* DATA FOR THIS EXERCISE *
Content starts

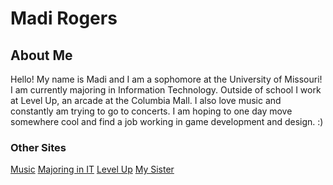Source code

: <!DOCTYPE html>
<html>
<body>
  
  <h1>Madi Rogers</h1>
  <h2>About Me</h2>
  <p>Hello! My name is Madi and I am a sophomore at the University of Missouri! I am currently majoring in Information Technology. Outside of school I work at Level Up, an arcade at the Columbia Mall. I also love music and constantly am trying to go to concerts. I am hoping to one day move somewhere cool and find a job working in game development and design. :)
  
  <h3>Other Sites</h3>  
  <a href="https://github.com/madirgrs/FinalProject/blob/main/MUSIC.md">Music</a>
  <a href="url">Majoring in IT</a>
  <a href="url">Level Up</a>
  <a href="url">My Sister</a>
    
  </html>
  </body>
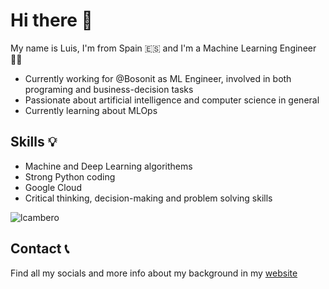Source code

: # Hi there 👋
My name is Luis, I'm from Spain 🇪🇸 and I'm a Machine Learning Engineer 👨‍💻

- Currently working for @Bosonit as ML Engineer, involved in both programing and business-decision tasks
- Passionate about artificial intelligence and computer science in general
- Currently learning about MLOps

## Skills 💡
- Machine and Deep Learning algorithems
- Strong Python coding
- Google Cloud
- Critical thinking, decision-making and problem solving skills

<p><img align="center" src="https://github-readme-stats.vercel.app/api?username=lcambero&show_icons=true" alt="lcambero"/></p>
<!-- 
<p><img align="left" src="https://github-readme-stats.vercel.app/api?username=lcambero&show_icons=true" alt="lcambero"/></p>
<p><img align="center" src="https://github-readme-stats.vercel.app/api/top-langs/?username=lcambero&layout=compact&hide=html" alt="lcambero"/></p>
<br></br>
-->

## Contact 📞
Find all my socials and more info about my background in my [website](https://camberopiqueras.com)

<!--
**lcambero/lcambero** is a ✨ _special_ ✨ repository because its `README.md` (this file) appears on your GitHub profile.

Here are some ideas to get you started:

- 🔭 I’m currently working on ...
- 🌱 I’m currently learning ...
- 👯 I’m looking to collaborate on ...
- 🤔 I’m looking for help with ...
- 💬 Ask me about ...
- 📫 How to reach me: ...
- 😄 Pronouns: ...
- ⚡ Fun fact: ...
-->
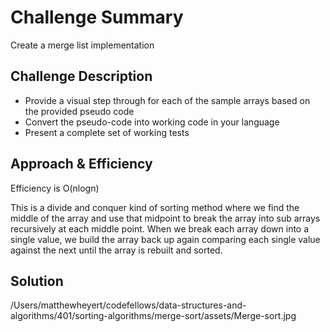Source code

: # Challenge Summary
Create a merge list implementation

## Challenge Description
- Provide a visual step through for each of the sample arrays based on the provided pseudo code
- Convert the pseudo-code into working code in your language
- Present a complete set of working tests
## Approach & Efficiency
Efficiency is O(nlogn)

This is a divide and conquer kind of sorting method where we find the middle of the array and use that midpoint to break the array into sub arrays recursively at each middle point. When we break each array down into a single value, we build the array back up again comparing each single value against the next until the array is rebuilt and sorted. 

## Solution
/Users/matthewheyert/codefellows/data-structures-and-algorithms/401/sorting-algorithms/merge-sort/assets/Merge-sort.jpg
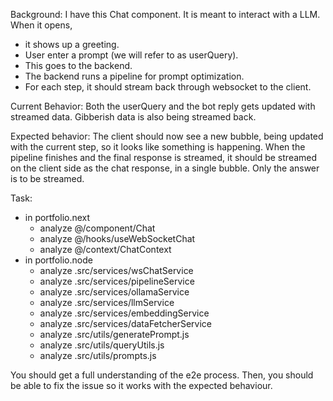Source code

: Background: I have this Chat component. It is meant to interact with a LLM. When it opens,
- it shows up a greeting. 
- User enter a prompt (we will refer to as userQuery). 
- This goes to the backend.
- The backend runs a pipeline for prompt optimization. 
- For each step, it should stream back through websocket to the client. 

Current Behavior: 
Both the userQuery and the bot reply gets updated with streamed data. Gibberish data is also being streamed back. 

Expected behavior: 
The client should now see a new bubble, being updated with the current step, so it looks like something is happening. 
When the pipeline finishes and the final response is streamed, it should be streamed on the client side as the chat response, in a single bubble. Only the answer is to be streamed.

Task:
- in portfolio.next
  - analyze @/component/Chat
  - analyze @/hooks/useWebSocketChat
  - analyze @/context/ChatContext
- in portfolio.node
  - analyze .src/services/wsChatService
  - analyze .src/services/pipelineService
  - analyze .src/services/ollamaService
  - analyze .src/services/llmService
  - analyze .src/services/embeddingService
  - analyze .src/services/dataFetcherService
  - analyze .src/utils/generatePrompt.js
  - analyze .src/utils/queryUtils.js
  - analyze .src/utils/prompts.js

You should get a full understanding of the e2e process. Then, you should be able to fix the issue so it works with the expected behaviour.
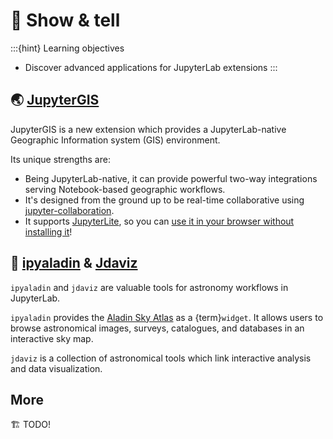 # 🪩 Show & tell

:::{hint} Learning objectives
* Discover advanced applications for JupyterLab extensions
:::


## 🌏 [JupyterGIS](https://jupytergis.readthedocs.io/)

JupyterGIS is a new extension which provides a JupyterLab-native Geographic Information
system (GIS) environment.

Its unique strengths are:

* Being JupyterLab-native, it can provide powerful two-way integrations serving
  Notebook-based geographic workflows.
* It's designed from the ground up to be real-time collaborative using
  [jupyter-collaboration](https://github.com/jupyterlab/jupyter-collaboration/).
* It supports [JupyterLite](https://jupyterlite.readthedocs.io/), so you can
  [use it in your browser without installing it](https://jupytergis.readthedocs.io/en/latest/lite/)!


## 🔭 [ipyaladin](https://cds-astro.github.io/ipyaladin/) & [Jdaviz](https://jdaviz.readthedocs.io/en/stable/)

`ipyaladin` and `jdaviz` are valuable tools for astronomy workflows in JupyterLab.

`ipyaladin` provides the [Aladin Sky Atlas](https://aladin.cds.unistra.fr/) as a
{term}`widget`.
It allows users to browse astronomical images, surveys, catalogues, and databases in an
interactive sky map.

`jdaviz` is a collection of astronomical tools which link interactive analysis and data
visualization.


## More

🏗️ TODO!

Content ends

* TASK BRIEF *
The pictures stay out; please reproduce everything else in the entries exactly.

* ANSWER AREA *
Source code

: <!DOCTYPE html>
<html>
<body>
  
  <h1>Madi Rogers</h1>
  <h2>About Me</h2>
  <p>Hello! My name is Madi and I am a sophomore at the University of Missouri! I am currently majoring in Information Technology. Outside of school I work at Level Up, an arcade at the Columbia Mall. I also love music and constantly am trying to go to concerts. I am hoping to one day move somewhere cool and find a job working in game development and design. :)
  
  <h3>Other Sites</h3>  
  <a href="https://github.com/madirgrs/FinalProject/blob/main/MUSIC.md">Music</a>
  <a href="url">Majoring in IT</a>
  <a href="url">Level Up</a>
  <a href="url">My Sister</a>
    
  </html>
  </body>
Source code

: # Hi there 👋
My name is Luis, I'm from Spain 🇪🇸 and I'm a Machine Learning Engineer 👨‍💻

- Currently working for @Bosonit as ML Engineer, involved in both programing and business-decision tasks
- Passionate about artificial intelligence and computer science in general
- Currently learning about MLOps

## Skills 💡
- Machine and Deep Learning algorithems
- Strong Python coding
- Google Cloud
- Critical thinking, decision-making and problem solving skills

<p><img align="center" src="https://github-readme-stats.vercel.app/api?username=lcambero&show_icons=true" alt="lcambero"/></p>
<!-- 
<p><img align="left" src="https://github-readme-stats.vercel.app/api?username=lcambero&show_icons=true" alt="lcambero"/></p>
<p><img align="center" src="https://github-readme-stats.vercel.app/api/top-langs/?username=lcambero&layout=compact&hide=html" alt="lcambero"/></p>
<br></br>
-->

## Contact 📞
Find all my socials and more info about my background in my [website](https://camberopiqueras.com)

<!--
**lcambero/lcambero** is a ✨ _special_ ✨ repository because its `README.md` (this file) appears on your GitHub profile.

Here are some ideas to get you started:

- 🔭 I’m currently working on ...
- 🌱 I’m currently learning ...
- 👯 I’m looking to collaborate on ...
- 🤔 I’m looking for help with ...
- 💬 Ask me about ...
- 📫 How to reach me: ...
- 😄 Pronouns: ...
- ⚡ Fun fact: ...
-->
Source code

: # Challenge Summary
Create a merge list implementation

## Challenge Description
- Provide a visual step through for each of the sample arrays based on the provided pseudo code
- Convert the pseudo-code into working code in your language
- Present a complete set of working tests
## Approach & Efficiency
Efficiency is O(nlogn)

This is a divide and conquer kind of sorting method where we find the middle of the array and use that midpoint to break the array into sub arrays recursively at each middle point. When we break each array down into a single value, we build the array back up again comparing each single value against the next until the array is rebuilt and sorted. 

## Solution
/Users/matthewheyert/codefellows/data-structures-and-algorithms/401/sorting-algorithms/merge-sort/assets/Merge-sort.jpg
Source code

: Background: I have this Chat component. It is meant to interact with a LLM. When it opens,
- it shows up a greeting. 
- User enter a prompt (we will refer to as userQuery). 
- This goes to the backend.
- The backend runs a pipeline for prompt optimization. 
- For each step, it should stream back through websocket to the client. 

Current Behavior: 
Both the userQuery and the bot reply gets updated with streamed data. Gibberish data is also being streamed back. 

Expected behavior: 
The client should now see a new bubble, being updated with the current step, so it looks like something is happening. 
When the pipeline finishes and the final response is streamed, it should be streamed on the client side as the chat response, in a single bubble. Only the answer is to be streamed.

Task:
- in portfolio.next
  - analyze @/component/Chat
  - analyze @/hooks/useWebSocketChat
  - analyze @/context/ChatContext
- in portfolio.node
  - analyze .src/services/wsChatService
  - analyze .src/services/pipelineService
  - analyze .src/services/ollamaService
  - analyze .src/services/llmService
  - analyze .src/services/embeddingService
  - analyze .src/services/dataFetcherService
  - analyze .src/utils/generatePrompt.js
  - analyze .src/utils/queryUtils.js
  - analyze .src/utils/prompts.js

You should get a full understanding of the e2e process. Then, you should be able to fix the issue so it works with the expected behaviour.
 # 🪩 Show & tell

:::{hint} Learning objectives
* Discover advanced applications for JupyterLab extensions
:::


## 🌏 [JupyterGIS](https://jupytergis.readthedocs.io/)

JupyterGIS is a new extension which provides a JupyterLab-native Geographic Information
system (GIS) environment.

Its unique strengths are:

* Being JupyterLab-native, it can provide powerful two-way integrations serving
  Notebook-based geographic workflows.
* It's designed from the ground up to be real-time collaborative using
  [jupyter-collaboration](https://github.com/jupyterlab/jupyter-collaboration/).
* It supports [JupyterLite](https://jupyterlite.readthedocs.io/), so you can
  [use it in your browser without installing it](https://jupytergis.readthedocs.io/en/latest/lite/)!


## 🔭 [ipyaladin](https://cds-astro.github.io/ipyaladin/) & [Jdaviz](https://jdaviz.readthedocs.io/en/stable/)

`ipyaladin` and `jdaviz` are valuable tools for astronomy workflows in JupyterLab.

`ipyaladin` provides the [Aladin Sky Atlas](https://aladin.cds.unistra.fr/) as a
{term}`widget`.
It allows users to browse astronomical images, surveys, catalogues, and databases in an
interactive sky map.

`jdaviz` is a collection of astronomical tools which link interactive analysis and data
visualization.


## More

🏗️ TODO!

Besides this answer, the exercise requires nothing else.